Maximum THX viewing angle 36º = 23.3'

Whereas the Screen Innovations calculator says I should sit at 14' for a 192" screen.

Maybe Screen Innovations just wants to sell us bigger screens?

After scratching my head trying to figure out if I should go CIH and how it works, this 1 minute video made it all clear to me:

https://www.youtube.com/watch?v=me7pr5mstq8

I am now thinking I might go with a 176"D 2.35:1 screen which will have a 140"d 16:9 screen equivalent and get a projector with lens memory.

Going this route, when the screen has black bars on the side, and is projecting 16:9 content, will have an area of 8,375" sq.

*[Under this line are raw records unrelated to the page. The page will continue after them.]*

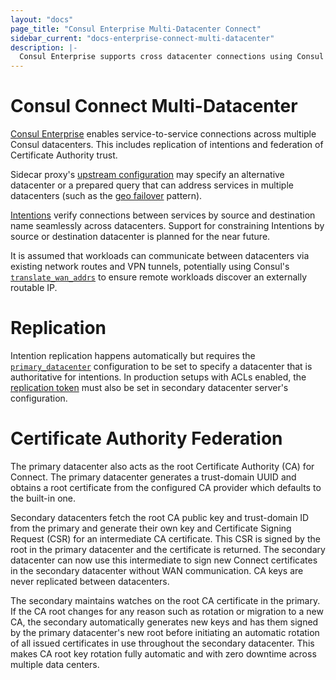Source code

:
 ```yaml
---
layout: "docs"
page_title: "Consul Enterprise Multi-Datacenter Connect"
sidebar_current: "docs-enterprise-connect-multi-datacenter"
description: |-
  Consul Enterprise supports cross datacenter connections using Consul Connect.
---
```


# Consul Connect Multi-Datacenter

[Consul Enterprise](https://www.hashicorp.com/consul.html) enables service-to-service
connections across multiple Consul datacenters. This includes replication of intentions
and federation of Certificate Authority trust.

Sidecar proxy's [upstream configuration](/docs/connect/registration/service-registration.html#upstream-configuration-reference)
may specify an alternative datacenter or a prepared query that can address services
in multiple datacenters (such as the [geo failover](https://learn.hashicorp.com/consul/developer-discovery/geo-failover) pattern).

[Intentions](/docs/connect/intentions.html) verify connections between services by
source and destination name seamlessly across datacenters. Support for constraining Intentions
by source or destination datacenter is planned for the near future.

It is assumed that workloads can communicate between datacenters via existing network
routes and VPN tunnels, potentially using Consul's
[`translate_wan_addrs`](/docs/agent/options.html#translate_wan_addrs) to ensure remote
workloads discover an externally routable IP.

# Replication

Intention replication happens automatically but requires the [`primary_datacenter`](/docs/agent/options.html#primary_datacenter)
configuration to be set to specify a datacenter that is authoritative
for intentions. In production setups with ACLs enabled, the [replication token](/docs/agent/options.html#acl_tokens_replication)
must also be set in secondary datacenter server's configuration.

# Certificate Authority Federation

The primary datacenter also acts as the root Certificate Authority (CA) for Connect.
The primary datacenter generates a trust-domain UUID and obtains a root certificate
from the configured CA provider which defaults to the built-in one.

Secondary datacenters fetch the root CA public key and trust-domain ID from the primary and
generate their own key and Certificate Signing Request (CSR) for an intermediate CA certificate.
This CSR is signed by the root in the primary datacenter and the certificate is returned.
The secondary datacenter can now use this intermediate to sign new Connect certificates
in the secondary datacenter without WAN communication. CA keys are never replicated between
datacenters.

The secondary maintains watches on the root CA certificate in the primary. If the CA root
changes for any reason such as rotation or migration to a new CA, the secondary automatically
generates new keys and has them signed by the primary datacenter's new root before initiating
an automatic rotation of all issued certificates in use throughout the secondary datacenter.
This makes CA root key rotation fully automatic and with zero downtime across multiple data
centers.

However, on a scope screen is a different story. Here is how the area differs on a 176" scope screen for scope material VS projecting scope material onto a 16:9 screen:

Scope on Scope screen = 11, 160" sq
Scope on 16:9 screen = 6,277" sq

That is an amazing difference! I finally understand why I should go scope

On the Maximum THX viewing angle at 23.3', I read that as that as far out you can sit and still get a THX picture. you should be able to see that at 14' as I believe. Just my 2 cents on that.

On you your second part about going scope, that's how I figured it out after seeing all the scope screens in my area and that's what I wish I would have gone with years ago. If I would have gone with a 150" 2.35:1 screen the 16:9 screen would be a 120" screen like I have. So you get the best of both worlds with the bigger screen. I set at 11" now and on my 120" screen the 2.35:1 is around 113 instead of 150. That is a big difference. I am thinking of building for the scope screen and just use my current screen till I can talk my wife into letting me upgrade.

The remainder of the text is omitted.